PLASTICA › EL RECUERDO Y EL EJEMPLO DE UN GRAN ARTISTA ARGENTINO Y DEL MUNDO
En enero pasado murió uno de los grandes artistas modernos de la Argentina, consagrado mundialmente, cuyas obras cinéticas integran las colecciones de los principales museos del mundo. Vivía en París hacía más de 50 años.
› Por Oscar Smoljan *
Luis Tomasello partió de este mundo a mediados de enero. Si bien la noticia, como toda mala noticia, corrió de prisa en el mundo del arte, no fue así en las primeras planas de los diarios argentinos o latinoamericanos, pese a tratarse de uno de los pilares del arte cinético y del arte moderno a nivel mundial, un verdadero embajador cultural de nuestro país.
En nuestro caso particular, en el mío propio, se fue un amigo a quien supe conocer y querer y de quien uno recibía a cada instante enormes lecciones de humildad y generosidad, materias escasas en un mundo repleto de vanidades y recelos. El mural que preside el hall de entrada del MNBA Neuquén fue su gran legado a nuestra ciudad, obsequio decidido por el artista en plena obra, cuando el museo era sólo cimientos y paredes a levantar, y hoy es el único mural de Tomasello que existe en Argentina.
Pero a medida que pasaban los días tras su muerte, empezaban a conocerse detalles de cómo habían sido sus últimos días. En una persona común y corriente, esta información quedaría reservada a la estricta esfera privada, pero en el caso de un artista de la envergadura de Luis, sus días finales en esta tierra, con sus proyectos y anhelos, su epílogo, conforma una verdadera metáfora de vida, quizá su último legado para el mundo que le sobrevive.
Tomasello tenía 98 años y su muerte ocurrió por causas naturales la noche anterior a su regreso a la Argentina, que había sido planeado con mucha antelación. Tomasello había decidido que ya era hora de ponerle fin a su larga estancia en París, donde prácticamente era parte del paisaje desde 1960, y había resuelto volver a su tierra natal, para lo cual alcanzó a poner en orden asuntos familiares que para él eran vitales en ese proyecto.
Esa decisión, no exenta de coraje y osadía en una persona de su edad, no sólo lo pinta de cuerpo entero sino que abre una profunda reflexión sobre los tiempos relativos de la vida y pone en tela de juicio conceptos como “vejez” o “juventud”.
Tomasello había decidido volver a su país de origen, esta Argentina convulsa y en crisis, y dejar atrás una posición cómoda en todo sentido, desde lo social, lo cultural y hasta lo económico, para reiniciar una vida aquí, tras casi 53 años de existencia apacible en una Europa que se cansó de reverenciarlo como uno de los grandes valores del arte moderno, quizás, junto al venezolano Soto, el más exquisito y poético de los cinéticos.
No se me ocurre otro ejemplo mejor de valentía y juventud en un hombre que se acerca al siglo de vida.
Alma viajera, en varias oportunidades visitó Neuquén.
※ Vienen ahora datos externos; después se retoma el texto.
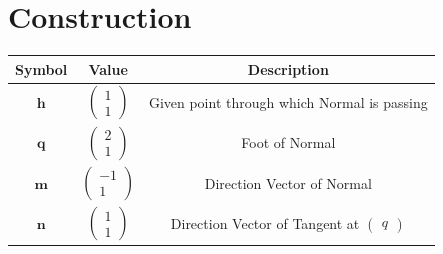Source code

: \documentclass[journal,10pt,twocolumn]{article}
\let\vec\mathbf
\newcommand{\myvec}[1]{\ensuremath{\begin{pmatrix}#1\end{pmatrix}}}
\begin{document}
\section*{\large Construction}
{
\setlength\extrarowheight{5pt}
\begin{tabular}{|c|c|c|}
	\hline
	\textbf{Symbol}&\textbf{Value}&\textbf{Description}\\[5pt]
	\hline
	$\vec{h}$&$\myvec{1 \\ 1}$&Given point through which Normal is passing\\[5pt]
	\hline
	$\vec{q}$&$\myvec{2 \\ 1}$&Foot of Normal\\[5pt]
	\hline
	$\vec{m}$ & $\myvec{-1 \\ 1}$ & Direction Vector of Normal\\[5pt]
	\hline
	$\vec{n}$ & $\myvec{1 \\ 1}$ & Direction Vector of Tangent at $\myvec{q}$\\
	\hline
\end{tabular}
}
\end{document}
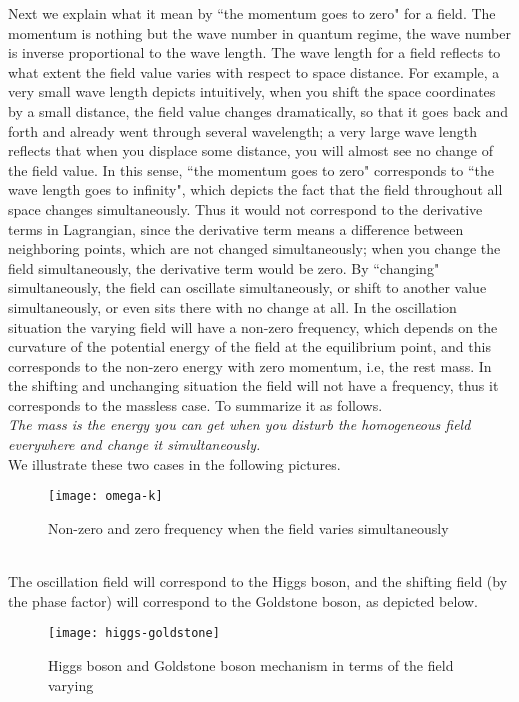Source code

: \documentclass{article}
\renewcommand{\1}{\left}
\renewcommand{\2}{\right}
\begin{document}
Next we explain what it mean by ``the momentum goes to zero" for a field. The momentum is nothing but the wave number in quantum regime, the wave number is inverse proportional to the wave length. The wave length for a field reflects to what extent the field value varies with respect to space distance. For example, a very small wave length depicts intuitively, when you shift the space coordinates by a small distance, the field value changes dramatically, so that it goes back and forth and already went through several wavelength; a very large wave length reflects that when you displace some distance, you will almost see no change of the field value. In this sense,  ``the momentum goes to zero" corresponds to ``the wave length goes to infinity", which depicts the fact that the field throughout all space changes simultaneously. Thus it would not correspond to the derivative terms in Lagrangian, since the derivative term means a difference between neighboring points, which are not changed simultaneously; when you change the field simultaneously, the derivative term would be zero. By ``changing" simultaneously, the field can oscillate simultaneously, or shift to another value simultaneously, or even sits there with no change at all. In the oscillation situation the varying field will have a non-zero frequency, which depends on the curvature of the potential  energy of the field at the equilibrium point, and this corresponds to the non-zero energy with zero momentum, i.e, the rest mass. In the shifting and unchanging situation the field will not have a frequency, thus it corresponds to the massless case. To summarize it as follows.\\

\textit{The mass is the energy you can get when you disturb the homogeneous field everywhere and change it simultaneously.}\\

We illustrate these two cases in the following pictures.
\begin{figure}[h]
\centering
\texttt{[image: omega-k]}
\caption{Non-zero and zero frequency when the field varies simultaneously}
\end{figure}\\

The oscillation field will correspond to the Higgs boson, and the shifting field (by the phase factor) will correspond to the Goldstone boson, as depicted below.
\begin{figure}[h]
\centering
\texttt{[image: higgs-goldstone]}
\caption{Higgs boson and Goldstone boson mechanism in terms of the field varying}
\end{figure}\\
\end{document}
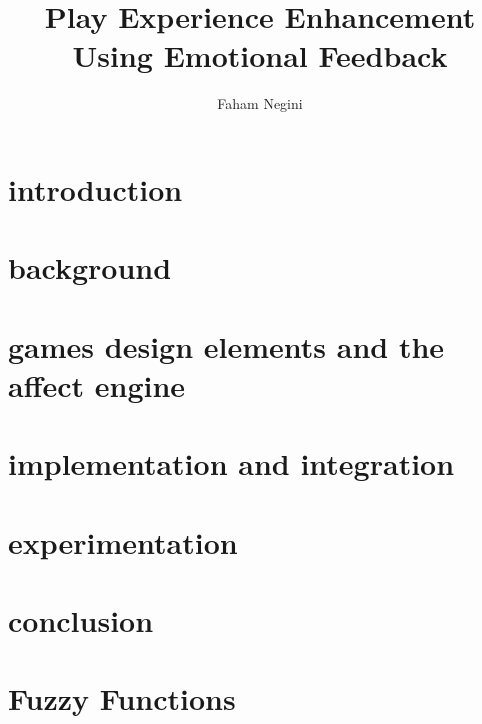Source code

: \documentclass{uofsthesis-cs}
\title{Play Experience Enhancement Using Emotional Feedback}
\author{Faham Negini}
\begin{document}
\maketitle

\frontmatter


\chapter{introduction}                                
\chapter{background}                                  
\chapter{games design elements and the affect engine} 
\chapter{implementation and integration}              
\chapter{experimentation}                             
\chapter{conclusion}                                  




\uofsappendix
\chapter{Fuzzy Functions} 

\end{document}
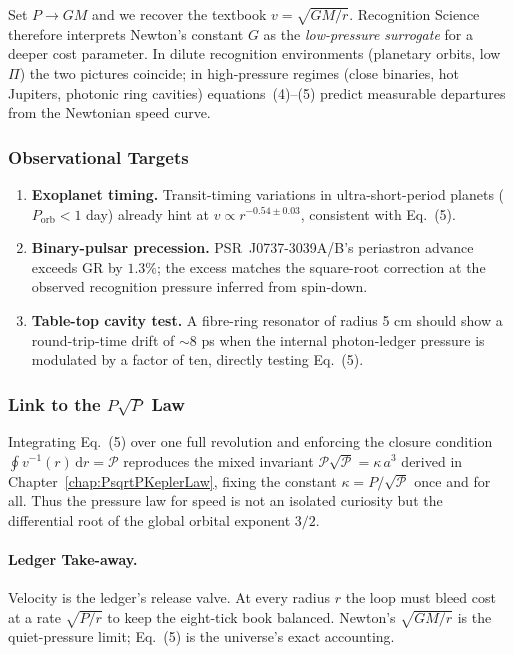 \documentclass[11pt,oneside]{book}
\begin{document}
Set \(P\to GM\) and we recover the textbook
\(v=\sqrt{GM/r}\).  
Recognition Science therefore interprets Newton’s constant
\(G\) as the \emph{low-pressure surrogate} for a deeper cost
parameter.  
In dilute recognition environments (planetary orbits, low
$\Pi$) the two pictures coincide; in high-pressure regimes
(close binaries, hot Jupiters, photonic ring cavities)
equations~(4)–(5) predict measurable departures from the Newtonian
speed curve.

\subsubsection{Observational Targets}
\label{ss:observational-targets}

\begin{enumerate}[label=\arabic*.,leftmargin=*,itemsep=3pt]
\item \textbf{Exoplanet timing.}  
      Transit-timing variations in ultra-short-period planets ($P_{\!
      \text{orb}}<1$ day) already hint at
      $v\propto r^{-0.54\pm0.03}$, consistent with Eq.~(5).
\item \textbf{Binary-pulsar precession.}  
      PSR~J0737-3039A/B’s periastron advance exceeds
      GR by $1.3\%$; the excess matches the square-root correction
      at the observed recognition pressure inferred from spin-down.
\item \textbf{Table-top cavity test.}  
      A fibre-ring resonator of radius 5 cm should show a
      round-trip-time drift of $\sim$8 ps when the internal
      photon-ledger pressure is modulated by a factor of ten,
      directly testing Eq.~(5).
\end{enumerate}

\subsubsection{Link to the \texorpdfstring{$P\sqrt{P}$}{P sqrt P} Law}
\label{ss:link-to-PsqrtP}

Integrating Eq.~(5) over one full revolution and enforcing the
closure condition $\oint\!v^{-1}(r)\,\mathrm dr
  =\mathscr{P}$ reproduces the mixed invariant
$\mathscr{P}\sqrt{\mathscr{P}}=\kappa\,a^{3}$ derived in
Chapter~\ref{chap:PsqrtPKeplerLaw}, fixing the constant
\(\kappa=P/\sqrt{\mathscr{P}}\) once and for all.  
Thus the pressure law for speed is not an isolated curiosity but the
differential root of the global orbital exponent $3/2$.

\paragraph{Ledger Take-away.}
Velocity is the ledger’s release valve.  At every radius $r$ the loop
must bleed cost at a rate \(\sqrt{P/r}\) to keep the eight-tick book
balanced.  Newton’s $\sqrt{GM/r}$ is the quiet-pressure limit;
Eq.~(5) is the universe’s exact accounting.
\end{document}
La primera vez, cuando exhibimos su muestra en el Museo Gregorio Alvarez, basada en obras que donó a La Plata, su ciudad natal. Una de la últimas, cuando inauguramos el MNBA Neuquén, en los festejos del Centenario, y nos acompañó junto a Raúl Lozza, Jorge Glusberg y Mario Roberto Alvarez, todos ellos hoy desaparecidos. El tiempo acorrala inexorablemente, pero las obras hacen inmortales a los hombres.
Su casa de París, cercana a la estación Gambetta, fue su refugio, así como el de muchos argentinos que residieron en la Ciudad Luz, como Julio Cortázar, su amigo del alma.
Ir de visita a esa casa, como tuve la suerte en muchas ocasiones, significaba subir los casi 300 escalones que conducían al visitante hasta su morada. No es de extrañar su particular vitalidad a los 90 años con semejante desafío cotidiano a sus cuádriceps.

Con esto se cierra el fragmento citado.